La tragédie qui, sous la forme d’incendie, a signé sur l’Ouest espagnol en août, de Galice à Castilla Y León, Extremradura, Asturias … sera difficile à oublier. Mais, comme tant d’autres catastrophes sont en danger d’être reléguée en ces temps où l’immédiateté est imposée à la réflexion essentielle. Pour vous rappeler, quelques-uns seront suffisants pour jeter un œil à l’empreinte noire du paysage qui, au fil du temps, recueillera l’apparence fantomatique que les branches séchées entourées de la végétation qui se débat, encore une fois, pour rebondir des entrailles de la terre.
D’autres ont décidé de mettre des paroles et de la musique, en tant qu’hymne qui a percé notre cerveau avec un seul message: protéger la vie, sous l’une de ses formes.
Depuis qu’ils ont commencé à brûler intentionnellement ou par les rayons des tempêtes séchées, parmi les multiples groupes WhatsApp, une vidéo sur une chanson publiée par son auteur en 1973 est la gestion « Nous ne l’avons jamais compris, et maintenant nous vivons les conséquences. Je vous invite à prendre conscience et à la partager », dit le message. La vidéo correspond à une performance de Joan Manuel Serrat, rien de moins que 50 ans. Un demi-siècle et la leçon à entreprendre.
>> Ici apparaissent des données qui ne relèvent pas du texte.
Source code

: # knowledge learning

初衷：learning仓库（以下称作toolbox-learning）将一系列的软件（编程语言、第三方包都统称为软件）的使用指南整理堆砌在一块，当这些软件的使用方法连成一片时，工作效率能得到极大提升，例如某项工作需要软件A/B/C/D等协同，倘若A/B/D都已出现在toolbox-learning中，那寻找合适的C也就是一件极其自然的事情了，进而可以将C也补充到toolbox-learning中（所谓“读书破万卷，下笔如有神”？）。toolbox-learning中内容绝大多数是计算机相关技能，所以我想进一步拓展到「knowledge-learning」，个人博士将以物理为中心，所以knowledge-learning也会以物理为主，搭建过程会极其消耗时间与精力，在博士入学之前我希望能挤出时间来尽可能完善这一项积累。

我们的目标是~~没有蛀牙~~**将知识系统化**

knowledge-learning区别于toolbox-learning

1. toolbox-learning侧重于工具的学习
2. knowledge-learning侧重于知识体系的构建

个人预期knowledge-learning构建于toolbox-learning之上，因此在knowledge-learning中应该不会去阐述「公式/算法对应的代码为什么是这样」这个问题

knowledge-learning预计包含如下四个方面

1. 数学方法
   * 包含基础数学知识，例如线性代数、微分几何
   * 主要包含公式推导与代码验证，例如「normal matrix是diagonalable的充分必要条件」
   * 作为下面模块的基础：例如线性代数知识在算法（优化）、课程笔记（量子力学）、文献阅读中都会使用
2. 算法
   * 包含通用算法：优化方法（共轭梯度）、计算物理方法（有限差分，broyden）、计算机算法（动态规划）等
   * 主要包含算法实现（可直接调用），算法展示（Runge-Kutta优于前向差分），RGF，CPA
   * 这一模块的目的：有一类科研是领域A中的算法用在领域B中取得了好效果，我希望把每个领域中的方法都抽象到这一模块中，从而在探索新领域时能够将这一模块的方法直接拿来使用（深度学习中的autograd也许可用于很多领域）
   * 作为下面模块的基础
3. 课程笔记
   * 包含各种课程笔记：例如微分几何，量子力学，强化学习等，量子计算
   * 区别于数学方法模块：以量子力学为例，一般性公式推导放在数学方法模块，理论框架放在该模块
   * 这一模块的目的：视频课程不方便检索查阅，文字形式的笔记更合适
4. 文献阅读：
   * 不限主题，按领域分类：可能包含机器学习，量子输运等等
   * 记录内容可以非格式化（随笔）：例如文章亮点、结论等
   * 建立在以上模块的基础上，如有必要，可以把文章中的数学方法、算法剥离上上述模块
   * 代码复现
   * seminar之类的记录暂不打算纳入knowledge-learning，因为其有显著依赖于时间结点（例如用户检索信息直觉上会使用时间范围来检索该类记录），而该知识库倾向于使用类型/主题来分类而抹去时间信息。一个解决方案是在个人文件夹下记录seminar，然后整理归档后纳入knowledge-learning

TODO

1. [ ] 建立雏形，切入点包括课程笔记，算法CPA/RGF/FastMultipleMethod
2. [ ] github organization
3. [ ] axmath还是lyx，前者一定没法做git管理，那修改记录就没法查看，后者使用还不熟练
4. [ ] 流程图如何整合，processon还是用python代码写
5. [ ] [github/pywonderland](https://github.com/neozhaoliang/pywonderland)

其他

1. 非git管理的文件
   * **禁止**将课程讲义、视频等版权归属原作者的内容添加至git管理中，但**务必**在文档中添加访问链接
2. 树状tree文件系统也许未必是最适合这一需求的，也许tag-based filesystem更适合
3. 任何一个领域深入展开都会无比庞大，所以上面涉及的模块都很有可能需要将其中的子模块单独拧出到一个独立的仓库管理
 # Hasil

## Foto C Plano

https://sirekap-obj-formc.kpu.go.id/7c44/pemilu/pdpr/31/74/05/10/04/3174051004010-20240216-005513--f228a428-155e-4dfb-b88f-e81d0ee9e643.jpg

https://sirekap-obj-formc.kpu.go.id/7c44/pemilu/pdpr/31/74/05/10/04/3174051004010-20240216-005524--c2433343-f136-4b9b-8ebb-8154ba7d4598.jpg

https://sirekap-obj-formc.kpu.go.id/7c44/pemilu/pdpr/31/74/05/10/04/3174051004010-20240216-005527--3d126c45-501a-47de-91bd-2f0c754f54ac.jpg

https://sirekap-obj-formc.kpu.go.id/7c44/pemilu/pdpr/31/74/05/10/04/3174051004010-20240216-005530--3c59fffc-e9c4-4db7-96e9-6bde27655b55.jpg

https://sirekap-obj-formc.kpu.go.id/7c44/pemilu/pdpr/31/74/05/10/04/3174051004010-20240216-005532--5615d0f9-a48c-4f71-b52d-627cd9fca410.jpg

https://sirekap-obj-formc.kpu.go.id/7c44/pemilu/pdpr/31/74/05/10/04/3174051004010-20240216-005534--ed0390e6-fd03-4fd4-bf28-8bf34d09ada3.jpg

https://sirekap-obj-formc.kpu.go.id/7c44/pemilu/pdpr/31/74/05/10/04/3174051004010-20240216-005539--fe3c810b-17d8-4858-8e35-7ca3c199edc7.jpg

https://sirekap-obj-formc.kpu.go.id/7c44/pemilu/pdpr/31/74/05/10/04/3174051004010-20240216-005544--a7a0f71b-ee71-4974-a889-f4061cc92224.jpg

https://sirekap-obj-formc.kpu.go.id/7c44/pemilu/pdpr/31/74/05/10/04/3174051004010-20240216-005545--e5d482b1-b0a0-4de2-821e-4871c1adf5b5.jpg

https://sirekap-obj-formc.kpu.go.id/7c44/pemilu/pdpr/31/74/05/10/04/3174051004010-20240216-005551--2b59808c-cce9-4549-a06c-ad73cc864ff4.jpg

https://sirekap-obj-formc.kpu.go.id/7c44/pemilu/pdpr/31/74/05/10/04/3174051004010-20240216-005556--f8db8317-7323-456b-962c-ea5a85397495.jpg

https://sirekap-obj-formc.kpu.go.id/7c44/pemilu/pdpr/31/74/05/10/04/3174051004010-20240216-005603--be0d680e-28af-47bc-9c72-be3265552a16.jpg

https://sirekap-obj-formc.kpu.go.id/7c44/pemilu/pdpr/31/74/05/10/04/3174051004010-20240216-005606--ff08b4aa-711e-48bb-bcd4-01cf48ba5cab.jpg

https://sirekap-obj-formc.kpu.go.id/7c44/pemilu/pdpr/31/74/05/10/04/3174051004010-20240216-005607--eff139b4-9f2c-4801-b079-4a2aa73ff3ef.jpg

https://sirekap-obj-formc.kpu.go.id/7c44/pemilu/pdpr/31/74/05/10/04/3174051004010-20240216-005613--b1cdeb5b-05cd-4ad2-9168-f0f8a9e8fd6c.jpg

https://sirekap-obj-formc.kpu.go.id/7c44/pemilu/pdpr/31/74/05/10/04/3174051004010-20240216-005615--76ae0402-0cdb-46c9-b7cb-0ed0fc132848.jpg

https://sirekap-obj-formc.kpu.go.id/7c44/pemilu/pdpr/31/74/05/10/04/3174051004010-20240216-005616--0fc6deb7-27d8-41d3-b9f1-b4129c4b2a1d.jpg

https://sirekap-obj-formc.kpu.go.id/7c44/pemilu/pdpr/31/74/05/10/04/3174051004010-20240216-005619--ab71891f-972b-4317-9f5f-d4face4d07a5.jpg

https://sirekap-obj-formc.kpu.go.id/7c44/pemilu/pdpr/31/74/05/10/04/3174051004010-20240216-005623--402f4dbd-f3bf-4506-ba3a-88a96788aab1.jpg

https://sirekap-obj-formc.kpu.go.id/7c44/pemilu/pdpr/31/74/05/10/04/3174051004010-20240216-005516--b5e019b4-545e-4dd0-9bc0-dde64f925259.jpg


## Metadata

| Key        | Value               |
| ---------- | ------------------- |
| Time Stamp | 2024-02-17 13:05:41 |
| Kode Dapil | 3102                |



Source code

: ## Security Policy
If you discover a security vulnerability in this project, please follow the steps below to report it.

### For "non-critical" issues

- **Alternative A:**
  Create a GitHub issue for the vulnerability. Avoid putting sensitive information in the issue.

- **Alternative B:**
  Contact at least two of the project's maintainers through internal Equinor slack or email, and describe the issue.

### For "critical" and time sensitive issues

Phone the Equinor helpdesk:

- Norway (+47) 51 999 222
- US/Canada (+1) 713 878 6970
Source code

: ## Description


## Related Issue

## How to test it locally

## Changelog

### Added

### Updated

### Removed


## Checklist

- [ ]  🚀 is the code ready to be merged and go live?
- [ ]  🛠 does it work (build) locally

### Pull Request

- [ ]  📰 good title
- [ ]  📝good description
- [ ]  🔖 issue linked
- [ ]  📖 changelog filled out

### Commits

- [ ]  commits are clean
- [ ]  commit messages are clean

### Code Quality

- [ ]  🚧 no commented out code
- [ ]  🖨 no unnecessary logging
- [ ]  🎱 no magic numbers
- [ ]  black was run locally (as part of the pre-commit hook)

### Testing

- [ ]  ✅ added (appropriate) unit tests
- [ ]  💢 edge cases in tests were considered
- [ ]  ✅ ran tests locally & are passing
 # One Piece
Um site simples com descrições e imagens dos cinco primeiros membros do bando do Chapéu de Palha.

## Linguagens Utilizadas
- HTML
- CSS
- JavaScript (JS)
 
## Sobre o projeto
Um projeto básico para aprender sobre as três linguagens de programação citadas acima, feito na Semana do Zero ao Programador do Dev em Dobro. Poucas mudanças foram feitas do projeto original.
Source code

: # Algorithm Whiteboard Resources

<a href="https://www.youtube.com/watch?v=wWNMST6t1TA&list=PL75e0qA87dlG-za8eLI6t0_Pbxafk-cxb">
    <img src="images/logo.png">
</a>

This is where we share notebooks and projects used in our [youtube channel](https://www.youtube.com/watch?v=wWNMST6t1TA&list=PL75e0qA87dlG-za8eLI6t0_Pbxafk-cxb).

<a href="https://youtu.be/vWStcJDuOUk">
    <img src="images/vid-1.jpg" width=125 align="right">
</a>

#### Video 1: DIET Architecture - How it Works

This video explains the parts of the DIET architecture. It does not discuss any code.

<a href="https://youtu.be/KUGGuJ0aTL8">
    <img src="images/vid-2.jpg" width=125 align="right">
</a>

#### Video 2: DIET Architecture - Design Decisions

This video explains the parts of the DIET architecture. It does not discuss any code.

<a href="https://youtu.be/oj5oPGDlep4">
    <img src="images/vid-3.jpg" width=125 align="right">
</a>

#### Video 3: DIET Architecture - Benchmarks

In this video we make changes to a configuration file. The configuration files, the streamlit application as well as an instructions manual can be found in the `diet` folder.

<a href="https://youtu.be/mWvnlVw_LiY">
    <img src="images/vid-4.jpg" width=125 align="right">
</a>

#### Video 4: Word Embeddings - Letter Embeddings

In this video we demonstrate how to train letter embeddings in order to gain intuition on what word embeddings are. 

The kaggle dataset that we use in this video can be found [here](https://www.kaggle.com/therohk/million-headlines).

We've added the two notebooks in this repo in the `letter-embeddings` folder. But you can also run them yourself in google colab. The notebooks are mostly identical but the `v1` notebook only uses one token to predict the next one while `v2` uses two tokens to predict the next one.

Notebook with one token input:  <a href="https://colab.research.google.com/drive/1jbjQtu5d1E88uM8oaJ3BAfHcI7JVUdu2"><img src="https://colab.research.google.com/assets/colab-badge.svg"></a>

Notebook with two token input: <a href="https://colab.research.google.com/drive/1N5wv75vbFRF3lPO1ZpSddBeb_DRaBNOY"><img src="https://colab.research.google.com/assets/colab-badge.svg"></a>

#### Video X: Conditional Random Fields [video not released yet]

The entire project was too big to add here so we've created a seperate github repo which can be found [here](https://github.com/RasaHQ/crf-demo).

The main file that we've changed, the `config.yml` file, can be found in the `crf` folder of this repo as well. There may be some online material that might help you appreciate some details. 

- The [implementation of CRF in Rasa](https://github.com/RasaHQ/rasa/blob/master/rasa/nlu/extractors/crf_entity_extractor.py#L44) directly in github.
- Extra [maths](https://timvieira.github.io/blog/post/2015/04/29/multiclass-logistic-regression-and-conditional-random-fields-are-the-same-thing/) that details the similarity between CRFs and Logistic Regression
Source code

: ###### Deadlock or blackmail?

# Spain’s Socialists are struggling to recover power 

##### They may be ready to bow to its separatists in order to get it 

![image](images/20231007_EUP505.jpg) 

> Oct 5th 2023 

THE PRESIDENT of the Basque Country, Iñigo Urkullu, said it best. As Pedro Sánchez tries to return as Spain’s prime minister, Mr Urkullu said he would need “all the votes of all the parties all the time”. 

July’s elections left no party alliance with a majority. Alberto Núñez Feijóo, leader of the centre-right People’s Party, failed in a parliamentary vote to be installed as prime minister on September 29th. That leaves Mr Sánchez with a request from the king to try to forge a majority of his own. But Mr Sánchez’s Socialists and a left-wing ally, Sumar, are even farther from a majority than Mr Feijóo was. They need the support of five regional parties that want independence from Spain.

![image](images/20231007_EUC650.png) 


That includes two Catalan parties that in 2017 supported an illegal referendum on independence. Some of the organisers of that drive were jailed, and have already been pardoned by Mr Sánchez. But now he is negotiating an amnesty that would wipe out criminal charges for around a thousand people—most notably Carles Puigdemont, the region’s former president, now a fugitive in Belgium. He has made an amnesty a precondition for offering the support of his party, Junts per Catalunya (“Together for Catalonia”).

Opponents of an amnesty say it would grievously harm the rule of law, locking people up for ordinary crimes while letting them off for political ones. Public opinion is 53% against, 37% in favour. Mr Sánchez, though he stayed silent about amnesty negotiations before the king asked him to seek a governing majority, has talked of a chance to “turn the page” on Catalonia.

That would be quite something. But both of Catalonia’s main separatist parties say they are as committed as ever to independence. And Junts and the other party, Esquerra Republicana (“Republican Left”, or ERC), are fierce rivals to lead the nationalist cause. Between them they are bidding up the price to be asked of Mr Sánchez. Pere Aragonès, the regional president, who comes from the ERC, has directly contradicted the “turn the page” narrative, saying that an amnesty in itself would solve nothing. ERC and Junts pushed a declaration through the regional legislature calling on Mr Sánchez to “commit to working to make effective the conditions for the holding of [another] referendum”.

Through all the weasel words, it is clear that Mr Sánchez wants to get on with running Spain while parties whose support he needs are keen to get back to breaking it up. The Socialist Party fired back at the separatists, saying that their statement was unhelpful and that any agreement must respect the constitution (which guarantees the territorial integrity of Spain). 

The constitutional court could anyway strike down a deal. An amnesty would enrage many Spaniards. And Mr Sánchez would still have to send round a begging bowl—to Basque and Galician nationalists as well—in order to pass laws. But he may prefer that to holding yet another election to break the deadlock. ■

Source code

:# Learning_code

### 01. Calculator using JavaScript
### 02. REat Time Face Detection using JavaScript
Maestro Serrat présente la chanson «pare» (père), composée et chantée en catalan, avec des mots espagnols qui maintiennent leur siècle de validité moyen plus tard. Bien que le prix de la princesse des Asturies des Arts, il ait exprimé son désir que cette chanson « Old Travel Companion » soit définitivement obsolète. « Je voudrais ne pas avoir à le chanter. Mais au fur et à mesure que les choses se passent, cela ne semble pas que cela soit. »
En effet, cette lettre grossière et mélancolique écrite à un père, raconte la transformation du monde rural, en une chronique annoncée de sa mort et de l’abandon après l’exode massif envers la ville, y compris Barcelone. Sans Pateras, mais avec la même intention de prospérer au-delà des misères de leur terre d’origine, les émigrants sont partis d’une main devant et un autre derrière et se sont installés dans les opérations ou les ont construits. Pour ceux qui n’ont pas d’idée, il y a le magnifique film de Marcel Barrera qui est un portrait fidèle de la façon dont un pays a été soulevé, sacrifiant une autre partie qui a été abandonnée à son sort. Ils l’appellent l’Espagne vide, mais ses protagonistes ont été fatigués et préfèrent l’appeler l’Espagne oubliée. Quel problème de mémoire nous avons dans ce pays.
« Père, qu’ont-ils fait à la rivière, qui ne chante plus (…). Père, qu’ont-ils fait dans la forêt (…), qu’ont-ils fait sur le terrain » (…). « Quelqu’un peint le ciel rouge et annonce de la pluie de sang » (…).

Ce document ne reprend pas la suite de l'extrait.